PPI (Producer Price Index)
A measure of the average change over time in selling prices received by domestic producers for their output. PPI is a leading indicator of consumer inflation, since producer costs eventually pass through.
What PPI tracks
PPI measures prices at the producer level — what manufacturers, farmers, and other producers receive for their output. The Bureau of Labor Statistics (BLS) calculates several variants:
- Headline PPI — all producers across all industries.
- PPI by industry — specific industries' price changes.
- PPI by stage of processing — raw materials, intermediate goods, finished goods.
- Core PPI — excluding food and energy (volatile components).
This contrasts with CPI, which measures consumer-level prices.
Why PPI matters
Several uses:
- Leading indicator of inflation. Producer price changes typically pass through to consumer prices over weeks or months.
- Business-level insight. Direct measure of input-cost trends.
- Margin analysis. Producer prices vs. their costs reveal margin pressure.
- Federal Reserve input. Combined with CPI in policy analysis.
The Fed watches PPI alongside CPI for evolving inflation pressure.
How PPI relates to CPI
The two often move together but with timing differences:
- PPI rises first — producer cost increases.
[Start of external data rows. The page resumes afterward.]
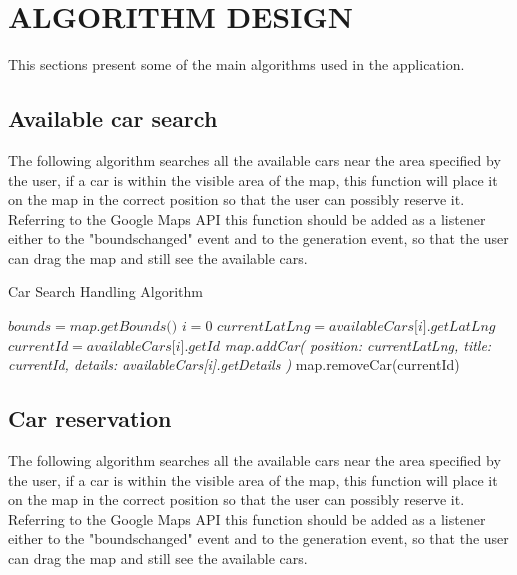 \section{ALGORITHM DESIGN}

This sections present some of the main algorithms used in the application.

\subsection{Available car search}
The following algorithm searches all the available cars near the area specified by the user, if a car
is within the visible area of the map, this function will place it on the map in the correct position
so that the user can possibly reserve it. Referring to the Google Maps API this function should be
added as a listener either to the "bounds\textunderscore changed" event and to the generation event, so
that the user can drag the map and still see the available cars.

\begin{algorithm}
\begin{algorithmic}[1]
  \caption{\label{alg:stdreqhandler} Car Search Handling Algorithm}

    \State $ bounds = \textit{map.getBounds()} $
    \State $ i = \textit{0}$
      \State $ currentLatLng = \textit{availableCars[i].getLatLng} $
      \State $ currentId = \textit{availableCars[i].getId} $
        \State \textit{map.addCar(
          \State position: currentLatLng,
          \State title: currentId,
          \State details: availableCars[i].getDetails
        \State )}
        \State map.removeCar(currentId)
      \EndIf
    \EndFor
  \EndFunction

\end{algorithmic}
\end{algorithm}

\pagebreak

\subsection{Car reservation}
The following algorithm searches all the available cars near the area specified by the user, if a car
is within the visible area of the map, this function will place it on the map in the correct position
so that the user can possibly reserve it. Referring to the Google Maps API this function should be
added as a listener either to the "bounds\textunderscore changed" event and to the generation event, so
that the user can drag the map and still see the available cars.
- Producers absorb for a while or pass through.
- CPI rises later as products reach consumers with higher prices.
- Lag typically a few months.
This makes PPI a useful leading indicator of consumer inflation trends.
Major PPI moments
A few worth knowing:
- 2021-2022 — PPI surged into double digits, driven by supply-chain disruption and demand shock.
- 2023 — PPI moderated as supply chains normalized.
- 2024-2025 — has stabilized at relatively modest levels.
The 2022 PPI peak preceded subsequent CPI peaks by months.
Headline vs. core
Same dynamic as CPI:
- Headline includes food and energy — volatile components.
- Core PPI excludes these for clearer underlying signal.
Energy and food prices respond to specific shocks (oil markets, weather) that don't necessarily indicate broader inflation pressure.
PPI categories
The BLS publishes PPI breakdowns:
- Goods PPI — physical goods producers.
- Services PPI — service producers (added to PPI more recently).
- Industry PPI — specific industries.
- Final demand PPI — closest to consumer-relevant pricing.
Different sub-categories tell different stories about underlying inflation pressure.
What PPI doesn't capture
Several limitations:
- Imports excluded — producer prices are domestic only.
- Finished services pricing is harder to measure than goods.
- Some quality-adjustment issues similar to CPI.
- Aggregate measure doesn't capture firm-specific dynamics.
What individuals should know
For most personal finance, PPI is mostly background noise. But:
- Watch trends — sustained PPI changes precede broader inflation shifts.
- Sector-specific PPI matters for industries you're investing in.
- Combined with CPI provides fuller inflation picture.
For market participants:
- PPI releases occasionally move markets when they surprise materially.
- Forward-looking indicator for monetary policy expectations.
- Component analysis reveals specific economic dynamics.
PPI is one of the standard inflation indicators alongside CPI and PCE. For most people, headline awareness is sufficient; deeper analysis is the domain of economic forecasters and policy analysts.